SECTION 11. Representations
and Indemnities to Survive Delivery; Third Party Beneficiaries. The respective indemnities, agreements, representations, warranties and
other statements of the Company, of its officers, and of the Underwriters set forth in or made pursuant to this Agreement will remain
in full force and effect, regardless of any investigation made by or on behalf of the Underwriters or the Company or any of its or their
partners, officers or directors or any controlling person, as the case may be, and will survive delivery of and payment for the Offered
Securities sold hereunder and any termination of this Agreement.
SECTION 12. Notices.
All communications hereunder shall be in writing and shall be mailed, hand delivered, emailed or telecopied and confirmed to the parties
hereto as follows:
If to the Underwriters:
Prime Number Capital, LLC
00 Xxxxxx Xxxxx
Xxxxx Xxxx, XX
00000
Attn: Xxxxxxx Xxxxx
Email: xx@xxxxx.xxx
Phone No.: 000-000-0000
With a copy (which shall not
constitute notice) to:
Xxxxxxxx & Xxxx, LLP
Chrysler East Building
000 Xxxxx Xxxxxx,
00xx xxxxx
Xxx Xxxx, XX 00000
Attn: Arila Zhou, Esq.
Email: xxxxx@xx.xxx
Phone No.: 000-000-0000
If to the Company:
Phoenix Motor Inc.
0000 Xxxxxxxx Xxxx
Xxxxxxx, XX 00000
Attn: W. Xxxxx Xxxx
Email: XxxxxX@xxxxxxxxxxxxxxxx.xxx
With a copy (which shall not constitute
notice) to:
Loeb & Loeb LLP
000 Xxxx Xxxxxx
Xxx Xxxx, XX 00000
Attn: Xxxxxxxx X. Xxxxxxxx, Esq.;
Xxxxx X. Xxxxxxx, Esq.
Email: xxxxxxxxx@xxxx.xxx; xxxxxxxx@xxxx.xxx
Phone No.: 000-000-0000
Any party hereto may change
the address for receipt of communications by giving written notice to the others.
SECTION 13. Successors.
This Agreement will inure to the benefit of and be binding upon the parties hereto and to the benefit of the employees, officers and directors
and controlling persons referred to in Section 7, and in each case their respective successors, and no other person will
have any right or obligation hereunder. The term “successors” shall not include any purchaser of the Offered Securities as
such merely by reason of such purchase.
SECTION 14. Partial
Unenforceability. The invalidity or unenforceability of any Section, paragraph or provision of this Agreement shall not affect the validity
or enforceability of any other Section, paragraph or provision hereof. If any Section, paragraph or provision of this Agreement is for
any reason determined to be invalid or unenforceable, there shall be deemed to be made such minor changes (and only such minor changes)

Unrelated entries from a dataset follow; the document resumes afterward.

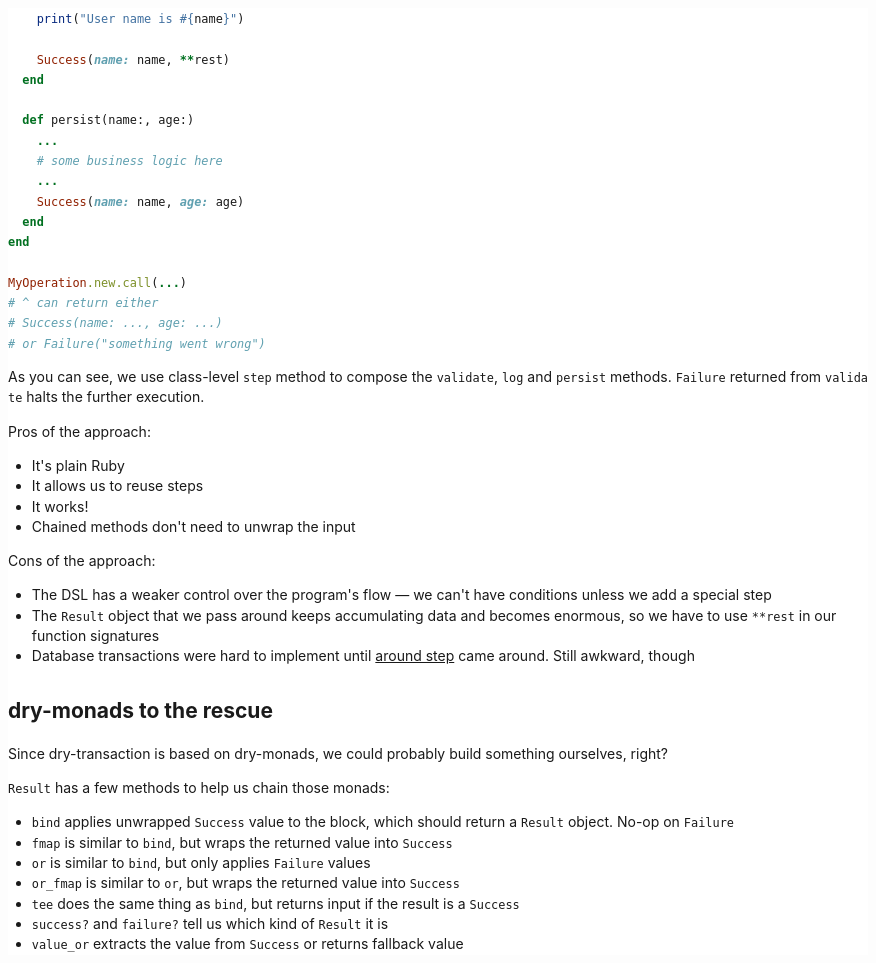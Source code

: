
 ```ruby
    print("User name is #{name}")

    Success(name: name, **rest)
  end

  def persist(name:, age:)
    ...
    # some business logic here
    ...
    Success(name: name, age: age)
  end
end

MyOperation.new.call(...)
# ^ can return either
# Success(name: ..., age: ...)
# or Failure("something went wrong")
```

As you can see, we use class-level `step` method to compose the `validate`,
`log` and `persist` methods. `Failure` returned from `validate` halts the
further execution.

Pros of the approach:

- It's plain Ruby
- It allows us to reuse steps
- It works!
- Chained methods don't need to unwrap the input

Cons of the approach:

- The DSL has a weaker control over the program's flow — we can't have conditions unless we add a special step
- The `Result` object that we pass around keeps accumulating data and becomes
  enormous, so we have to use `**rest` in our function signatures
- Database transactions were hard to implement until [around step](http://dry-rb.org/gems/dry-transaction/around-steps/) came around. Still awkward, though

## dry-monads to the rescue

Since dry-transaction is based on dry-monads, we could probably build something
ourselves, right?

`Result` has a few methods to help us chain those monads:

- `bind` applies unwrapped `Success` value to the block, which should return a `Result` object. No-op on `Failure`
- `fmap` is similar to `bind`, but wraps the returned value into `Success`
- `or` is similar to `bind`, but only applies `Failure` values
- `or_fmap` is similar to `or`, but wraps the returned value into `Success`
- `tee` does the same thing as `bind`, but returns input if the result is a `Success`
- `success?` and `failure?` tell us which kind of `Result` it is
- `value_or` extracts the value from `Success` or returns fallback value
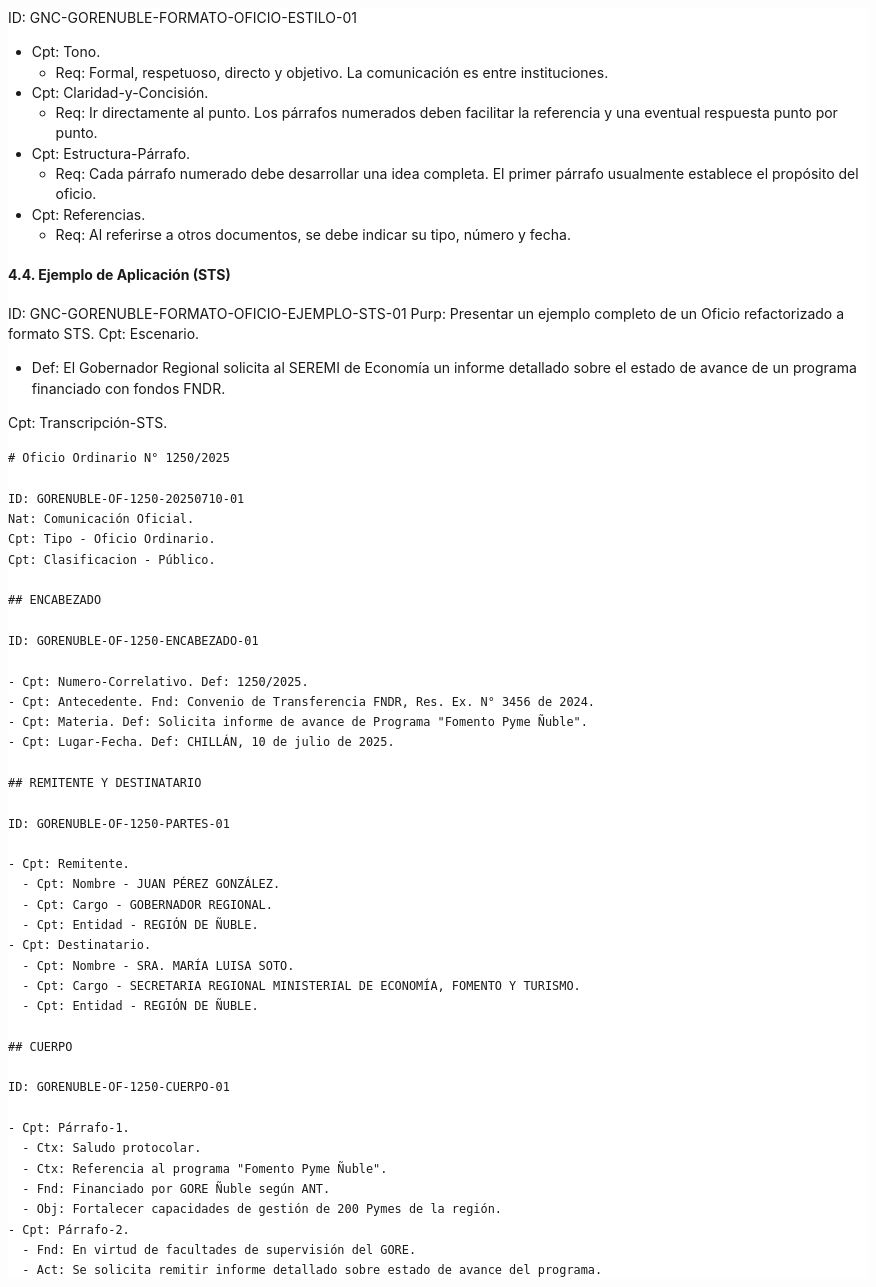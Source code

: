 ID: GNC-GORENUBLE-FORMATO-OFICIO-ESTILO-01

- Cpt: Tono.
  - Req: Formal, respetuoso, directo y objetivo. La comunicación es entre instituciones.
- Cpt: Claridad-y-Concisión.
  - Req: Ir directamente al punto. Los párrafos numerados deben facilitar la referencia y una eventual respuesta punto por punto.
- Cpt: Estructura-Párrafo.
  - Req: Cada párrafo numerado debe desarrollar una idea completa. El primer párrafo usualmente establece el propósito del oficio.
- Cpt: Referencias.
  - Req: Al referirse a otros documentos, se debe indicar su tipo, número y fecha.

#### 4.4. Ejemplo de Aplicación (STS)

ID: GNC-GORENUBLE-FORMATO-OFICIO-EJEMPLO-STS-01
Purp: Presentar un ejemplo completo de un Oficio refactorizado a formato STS.
Cpt: Escenario.

- Def: El Gobernador Regional solicita al SEREMI de Economía un informe detallado sobre el estado de avance de un programa financiado con fondos FNDR.

Cpt: Transcripción-STS.

```sts
# Oficio Ordinario N° 1250/2025

ID: GORENUBLE-OF-1250-20250710-01
Nat: Comunicación Oficial.
Cpt: Tipo - Oficio Ordinario.
Cpt: Clasificacion - Público.

## ENCABEZADO

ID: GORENUBLE-OF-1250-ENCABEZADO-01

- Cpt: Numero-Correlativo. Def: 1250/2025.
- Cpt: Antecedente. Fnd: Convenio de Transferencia FNDR, Res. Ex. N° 3456 de 2024.
- Cpt: Materia. Def: Solicita informe de avance de Programa "Fomento Pyme Ñuble".
- Cpt: Lugar-Fecha. Def: CHILLÁN, 10 de julio de 2025.

## REMITENTE Y DESTINATARIO

ID: GORENUBLE-OF-1250-PARTES-01

- Cpt: Remitente.
  - Cpt: Nombre - JUAN PÉREZ GONZÁLEZ.
  - Cpt: Cargo - GOBERNADOR REGIONAL.
  - Cpt: Entidad - REGIÓN DE ÑUBLE.
- Cpt: Destinatario.
  - Cpt: Nombre - SRA. MARÍA LUISA SOTO.
  - Cpt: Cargo - SECRETARIA REGIONAL MINISTERIAL DE ECONOMÍA, FOMENTO Y TURISMO.
  - Cpt: Entidad - REGIÓN DE ÑUBLE.

## CUERPO

ID: GORENUBLE-OF-1250-CUERPO-01

- Cpt: Párrafo-1.
  - Ctx: Saludo protocolar.
  - Ctx: Referencia al programa "Fomento Pyme Ñuble".
  - Fnd: Financiado por GORE Ñuble según ANT.
  - Obj: Fortalecer capacidades de gestión de 200 Pymes de la región.
- Cpt: Párrafo-2.
  - Fnd: En virtud de facultades de supervisión del GORE.
  - Act: Se solicita remitir informe detallado sobre estado de avance del programa.
```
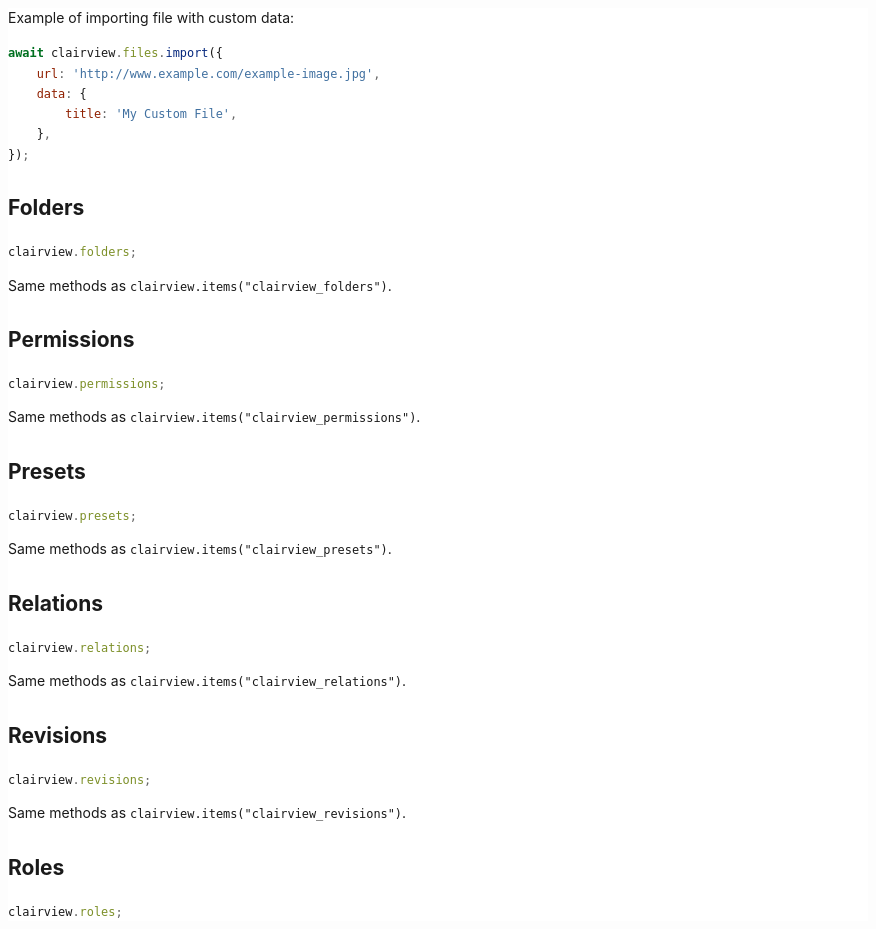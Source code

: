 Example of importing file with custom data:

```js
await clairview.files.import({
	url: 'http://www.example.com/example-image.jpg',
	data: {
		title: 'My Custom File',
	},
});
```

## Folders

```js
clairview.folders;
```

Same methods as `clairview.items("clairview_folders")`.

## Permissions

```js
clairview.permissions;
```

Same methods as `clairview.items("clairview_permissions")`.

## Presets

```js
clairview.presets;
```

Same methods as `clairview.items("clairview_presets")`.

## Relations

```js
clairview.relations;
```

Same methods as `clairview.items("clairview_relations")`.

## Revisions

```js
clairview.revisions;
```

Same methods as `clairview.items("clairview_revisions")`.

## Roles

```js
clairview.roles;
```
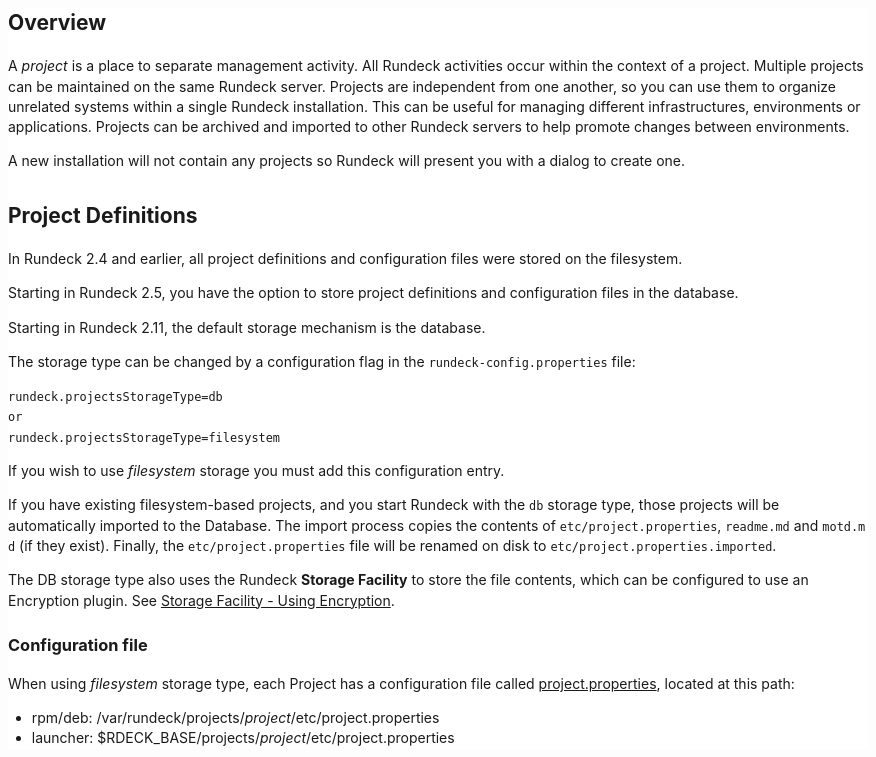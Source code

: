 
## Overview

A *project* is a place to separate management activity.
All Rundeck activities occur within the context of a project.
Multiple projects can be maintained on the same Rundeck server.
Projects are independent from one another, so you can use them to
organize unrelated systems within a single Rundeck
installation. This can be useful for managing different infrastructures,
environments or applications.
Projects can be archived and imported to other Rundeck servers to help
promote changes between environments.

A new installation will not contain any projects so Rundeck will present
you with a dialog to create one.

## Project Definitions

In Rundeck 2.4 and earlier, all project definitions and configuration files were stored
on the filesystem.

Starting in Rundeck 2.5, you have the option to store project definitions and
configuration files in the database.

Starting in Rundeck 2.11, the default storage mechanism is the database.

The storage type can be changed by a configuration flag in the `rundeck-config.properties` file:

    rundeck.projectsStorageType=db
    or
    rundeck.projectsStorageType=filesystem

If you wish to use *filesystem* storage you must add this configuration entry.

If you have existing filesystem-based projects, and you start Rundeck
with the `db` storage type, those projects will be automatically imported to the Database.
The import process copies the contents of `etc/project.properties`, `readme.md` and `motd.md` (if they exist).
Finally, the `etc/project.properties` file will be renamed on disk to `etc/project.properties.imported`.

The DB storage type also uses the Rundeck **Storage Facility** to store the file contents, which can be
configured to use an Encryption plugin.  See [Storage Facility - Using Encryption](storage/index.html#using-encryption).

### Configuration file

When using *filesystem* storage type, each Project has a configuration file called
[project.properties](configuration-file-reference.html#project.properties),
located at this path:

* rpm/deb: /var/rundeck/projects/_project_/etc/project.properties
* launcher: $RDECK_BASE/projects/_project_/etc/project.properties

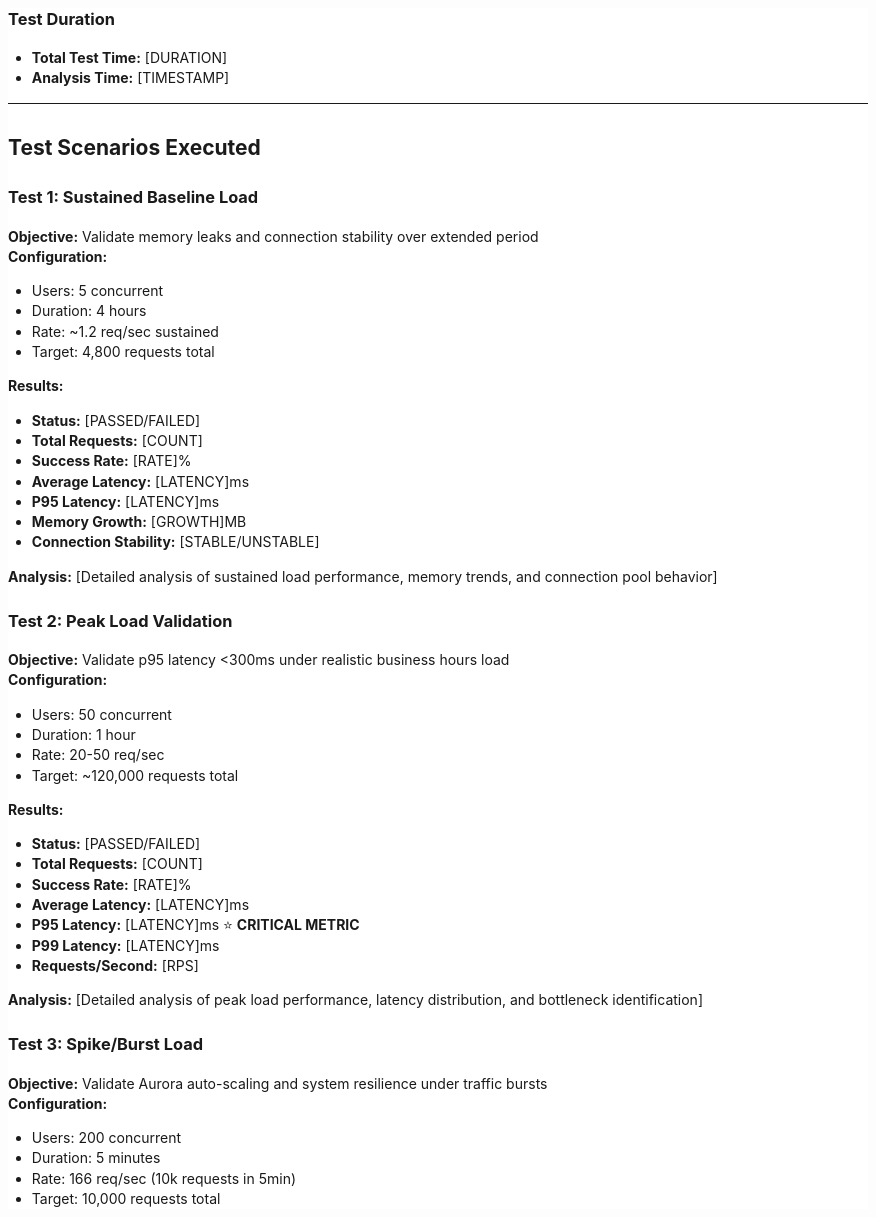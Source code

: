 ### Test Duration
- **Total Test Time:** [DURATION]
- **Analysis Time:** [TIMESTAMP]

---

## Test Scenarios Executed

### Test 1: Sustained Baseline Load
**Objective:** Validate memory leaks and connection stability over extended period  
**Configuration:**
- Users: 5 concurrent
- Duration: 4 hours
- Rate: ~1.2 req/sec sustained
- Target: 4,800 requests total

**Results:**
- **Status:** [PASSED/FAILED]
- **Total Requests:** [COUNT]
- **Success Rate:** [RATE]%
- **Average Latency:** [LATENCY]ms
- **P95 Latency:** [LATENCY]ms
- **Memory Growth:** [GROWTH]MB
- **Connection Stability:** [STABLE/UNSTABLE]

**Analysis:**
[Detailed analysis of sustained load performance, memory trends, and connection pool behavior]

### Test 2: Peak Load Validation
**Objective:** Validate p95 latency <300ms under realistic business hours load  
**Configuration:**
- Users: 50 concurrent
- Duration: 1 hour
- Rate: 20-50 req/sec
- Target: ~120,000 requests total

**Results:**
- **Status:** [PASSED/FAILED]
- **Total Requests:** [COUNT]
- **Success Rate:** [RATE]%
- **Average Latency:** [LATENCY]ms
- **P95 Latency:** [LATENCY]ms ⭐ **CRITICAL METRIC**
- **P99 Latency:** [LATENCY]ms
- **Requests/Second:** [RPS]

**Analysis:**
[Detailed analysis of peak load performance, latency distribution, and bottleneck identification]

### Test 3: Spike/Burst Load
**Objective:** Validate Aurora auto-scaling and system resilience under traffic bursts  
**Configuration:**
- Users: 200 concurrent
- Duration: 5 minutes
- Rate: 166 req/sec (10k requests in 5min)
- Target: 10,000 requests total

as are necessary to make it valid and enforceable.
SECTION 15. Governing
Law; Submission to Jurisdiction; Trial by Jury. This Agreement shall be governed by and construed and enforced in accordance with the
internal laws of the State of New York, without giving effect to the choice of law or conflict of laws principles thereof.
The Company hereby agrees
that any action, proceeding or claim against it arising out of, or relating in any way to this Agreement shall be brought and enforced
in the New York Supreme Court, County of New York, or in the United States District Court for the Southern District of New York, and irrevocably
submits to such jurisdiction, which jurisdiction shall be exclusive. The Company hereby waives any objection to such exclusive jurisdiction
and that such courts represent an inconvenient forum. Any process or summons to be served upon the Company may be served by transmitting
a copy thereof by registered or certified mail, return receipt requested, postage prepaid, addressed to it at the address set forth in
Section 12 hereof. Such mailing shall be deemed personal service and shall be legal and binding upon the Company in any action, proceeding
or claim. The Company and the Underwriters agree that the prevailing party(ies) in any such action shall be entitled to recover from the
other party(ies) all of its reasonable attorneys’ fees and expenses relating to such action or proceeding and/or incurred in connection
with the preparation therefor as determined in a final judgment by a court of competent jurisdiction. The Company and the Underwriters
hereby irrevocably waive, to the fullest extent permitted by applicable law, any and all right to trial by jury in any legal proceeding
arising out of or relating to this Agreement or the transactions contemplated hereby.
SECTION 16. General
Provisions. This Agreement constitutes the entire agreement of the parties to this Agreement and supersedes all prior written or oral
and all contemporaneous oral agreements, understandings and negotiations with respect to the Offering. This Agreement may be executed
in two or more counterparts, each one of which shall be an original, with the same effect as if the signatures thereto and hereto were
upon the same instrument. This Agreement may not be amended or modified unless in writing by all of the parties hereto, and no condition
herein (express or implied) may be waived unless waived in writing by each party whom the condition is meant to benefit. The section headings
herein are for the convenience of the parties only and shall not affect the construction or interpretation of this Agreement.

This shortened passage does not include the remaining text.